If a record contains a picture, drop the picture and copy everything else exactly.

Data to use Block Start

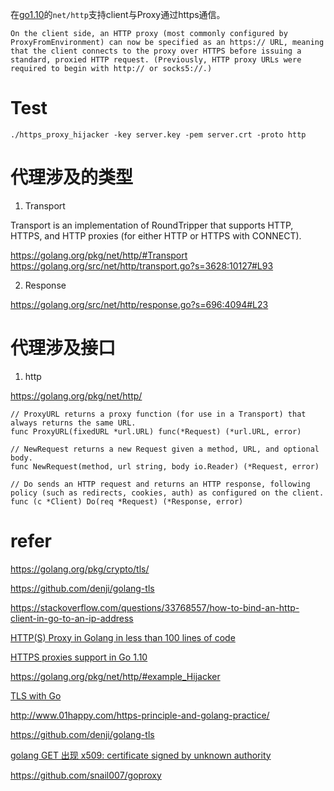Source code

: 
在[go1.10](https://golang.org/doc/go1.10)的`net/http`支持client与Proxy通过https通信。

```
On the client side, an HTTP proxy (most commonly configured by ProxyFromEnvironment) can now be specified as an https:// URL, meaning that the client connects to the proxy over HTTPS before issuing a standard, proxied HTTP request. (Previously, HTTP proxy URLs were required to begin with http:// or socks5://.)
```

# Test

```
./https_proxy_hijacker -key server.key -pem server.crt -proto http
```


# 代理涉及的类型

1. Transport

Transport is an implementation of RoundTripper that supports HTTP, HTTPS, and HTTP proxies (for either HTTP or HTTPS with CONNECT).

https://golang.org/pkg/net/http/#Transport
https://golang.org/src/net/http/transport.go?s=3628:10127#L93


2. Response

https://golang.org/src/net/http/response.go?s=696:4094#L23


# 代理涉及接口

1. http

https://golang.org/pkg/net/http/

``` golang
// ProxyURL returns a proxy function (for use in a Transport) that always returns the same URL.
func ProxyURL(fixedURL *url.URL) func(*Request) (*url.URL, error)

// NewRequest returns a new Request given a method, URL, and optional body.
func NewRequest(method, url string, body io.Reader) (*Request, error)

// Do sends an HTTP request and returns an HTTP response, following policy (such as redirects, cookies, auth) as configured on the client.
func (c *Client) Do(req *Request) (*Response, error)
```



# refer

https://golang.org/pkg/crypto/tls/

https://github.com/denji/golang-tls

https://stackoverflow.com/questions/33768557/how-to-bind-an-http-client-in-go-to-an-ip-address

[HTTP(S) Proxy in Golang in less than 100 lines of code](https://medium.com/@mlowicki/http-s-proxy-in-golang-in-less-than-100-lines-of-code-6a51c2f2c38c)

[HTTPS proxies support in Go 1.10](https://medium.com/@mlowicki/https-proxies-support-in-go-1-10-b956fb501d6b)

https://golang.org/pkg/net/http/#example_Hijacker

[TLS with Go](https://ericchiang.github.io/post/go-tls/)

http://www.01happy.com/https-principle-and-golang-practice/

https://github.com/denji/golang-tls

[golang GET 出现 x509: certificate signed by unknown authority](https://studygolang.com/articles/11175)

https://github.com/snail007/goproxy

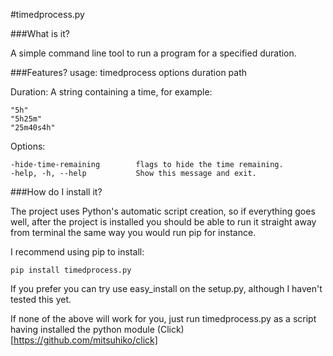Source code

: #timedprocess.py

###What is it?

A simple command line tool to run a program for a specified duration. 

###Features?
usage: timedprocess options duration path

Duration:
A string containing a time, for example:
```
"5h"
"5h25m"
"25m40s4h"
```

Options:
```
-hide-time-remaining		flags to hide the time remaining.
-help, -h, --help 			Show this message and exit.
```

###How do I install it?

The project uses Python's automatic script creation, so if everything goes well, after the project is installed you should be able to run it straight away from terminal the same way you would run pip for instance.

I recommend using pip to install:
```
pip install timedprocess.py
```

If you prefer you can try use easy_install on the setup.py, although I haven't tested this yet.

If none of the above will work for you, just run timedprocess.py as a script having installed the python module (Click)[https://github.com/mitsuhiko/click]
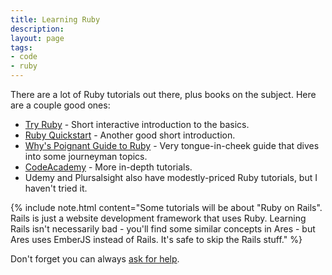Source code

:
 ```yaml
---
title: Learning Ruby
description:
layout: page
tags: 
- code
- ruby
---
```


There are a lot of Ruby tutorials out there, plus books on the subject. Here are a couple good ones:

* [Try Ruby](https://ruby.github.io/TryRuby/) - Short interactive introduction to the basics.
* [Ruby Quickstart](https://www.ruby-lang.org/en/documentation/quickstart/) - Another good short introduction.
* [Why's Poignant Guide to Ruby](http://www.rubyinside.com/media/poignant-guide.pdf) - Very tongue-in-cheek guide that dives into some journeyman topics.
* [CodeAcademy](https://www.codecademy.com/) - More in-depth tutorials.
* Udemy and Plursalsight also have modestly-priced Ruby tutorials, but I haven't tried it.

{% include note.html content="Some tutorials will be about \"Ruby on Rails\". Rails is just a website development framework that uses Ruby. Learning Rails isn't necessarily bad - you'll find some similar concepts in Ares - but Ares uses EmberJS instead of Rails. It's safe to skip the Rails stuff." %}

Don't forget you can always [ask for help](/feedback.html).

Data to use Block End

--- Solution to the exercise ---
Source code

: 
在[go1.10](https://golang.org/doc/go1.10)的`net/http`支持client与Proxy通过https通信。

```
On the client side, an HTTP proxy (most commonly configured by ProxyFromEnvironment) can now be specified as an https:// URL, meaning that the client connects to the proxy over HTTPS before issuing a standard, proxied HTTP request. (Previously, HTTP proxy URLs were required to begin with http:// or socks5://.)
```

# Test

```
./https_proxy_hijacker -key server.key -pem server.crt -proto http
```


# 代理涉及的类型

1. Transport

Transport is an implementation of RoundTripper that supports HTTP, HTTPS, and HTTP proxies (for either HTTP or HTTPS with CONNECT).

https://golang.org/pkg/net/http/#Transport
https://golang.org/src/net/http/transport.go?s=3628:10127#L93


2. Response

https://golang.org/src/net/http/response.go?s=696:4094#L23


# 代理涉及接口

1. http

https://golang.org/pkg/net/http/

``` golang
// ProxyURL returns a proxy function (for use in a Transport) that always returns the same URL.
func ProxyURL(fixedURL *url.URL) func(*Request) (*url.URL, error)

// NewRequest returns a new Request given a method, URL, and optional body.
func NewRequest(method, url string, body io.Reader) (*Request, error)

// Do sends an HTTP request and returns an HTTP response, following policy (such as redirects, cookies, auth) as configured on the client.
func (c *Client) Do(req *Request) (*Response, error)
```



# refer

https://golang.org/pkg/crypto/tls/

https://github.com/denji/golang-tls

https://stackoverflow.com/questions/33768557/how-to-bind-an-http-client-in-go-to-an-ip-address

[HTTP(S) Proxy in Golang in less than 100 lines of code](https://medium.com/@mlowicki/http-s-proxy-in-golang-in-less-than-100-lines-of-code-6a51c2f2c38c)

[HTTPS proxies support in Go 1.10](https://medium.com/@mlowicki/https-proxies-support-in-go-1-10-b956fb501d6b)

https://golang.org/pkg/net/http/#example_Hijacker

[TLS with Go](https://ericchiang.github.io/post/go-tls/)

http://www.01happy.com/https-principle-and-golang-practice/

https://github.com/denji/golang-tls

[golang GET 出现 x509: certificate signed by unknown authority](https://studygolang.com/articles/11175)

https://github.com/snail007/goproxy

Source code

: #timedprocess.py

###What is it?

A simple command line tool to run a program for a specified duration. 

###Features?
usage: timedprocess options duration path

Duration:
A string containing a time, for example:
```
"5h"
"5h25m"
"25m40s4h"
```

Options:
```
-hide-time-remaining		flags to hide the time remaining.
-help, -h, --help 			Show this message and exit.
```

###How do I install it?

The project uses Python's automatic script creation, so if everything goes well, after the project is installed you should be able to run it straight away from terminal the same way you would run pip for instance.

I recommend using pip to install:
```
pip install timedprocess.py
```

If you prefer you can try use easy_install on the setup.py, although I haven't tested this yet.

If none of the above will work for you, just run timedprocess.py as a script having installed the python module (Click)[https://github.com/mitsuhiko/click]
Source code

:
 ```yaml
---
title: Learning Ruby
description:
layout: page
tags: 
- code
- ruby
---
```


There are a lot of Ruby tutorials out there, plus books on the subject. Here are a couple good ones:

* [Try Ruby](https://ruby.github.io/TryRuby/) - Short interactive introduction to the basics.
* [Ruby Quickstart](https://www.ruby-lang.org/en/documentation/quickstart/) - Another good short introduction.
* [Why's Poignant Guide to Ruby](http://www.rubyinside.com/media/poignant-guide.pdf) - Very tongue-in-cheek guide that dives into some journeyman topics.
* [CodeAcademy](https://www.codecademy.com/) - More in-depth tutorials.
* Udemy and Plursalsight also have modestly-priced Ruby tutorials, but I haven't tried it.

{% include note.html content="Some tutorials will be about \"Ruby on Rails\". Rails is just a website development framework that uses Ruby. Learning Rails isn't necessarily bad - you'll find some similar concepts in Ares - but Ares uses EmberJS instead of Rails. It's safe to skip the Rails stuff." %}

Don't forget you can always [ask for help](/feedback.html).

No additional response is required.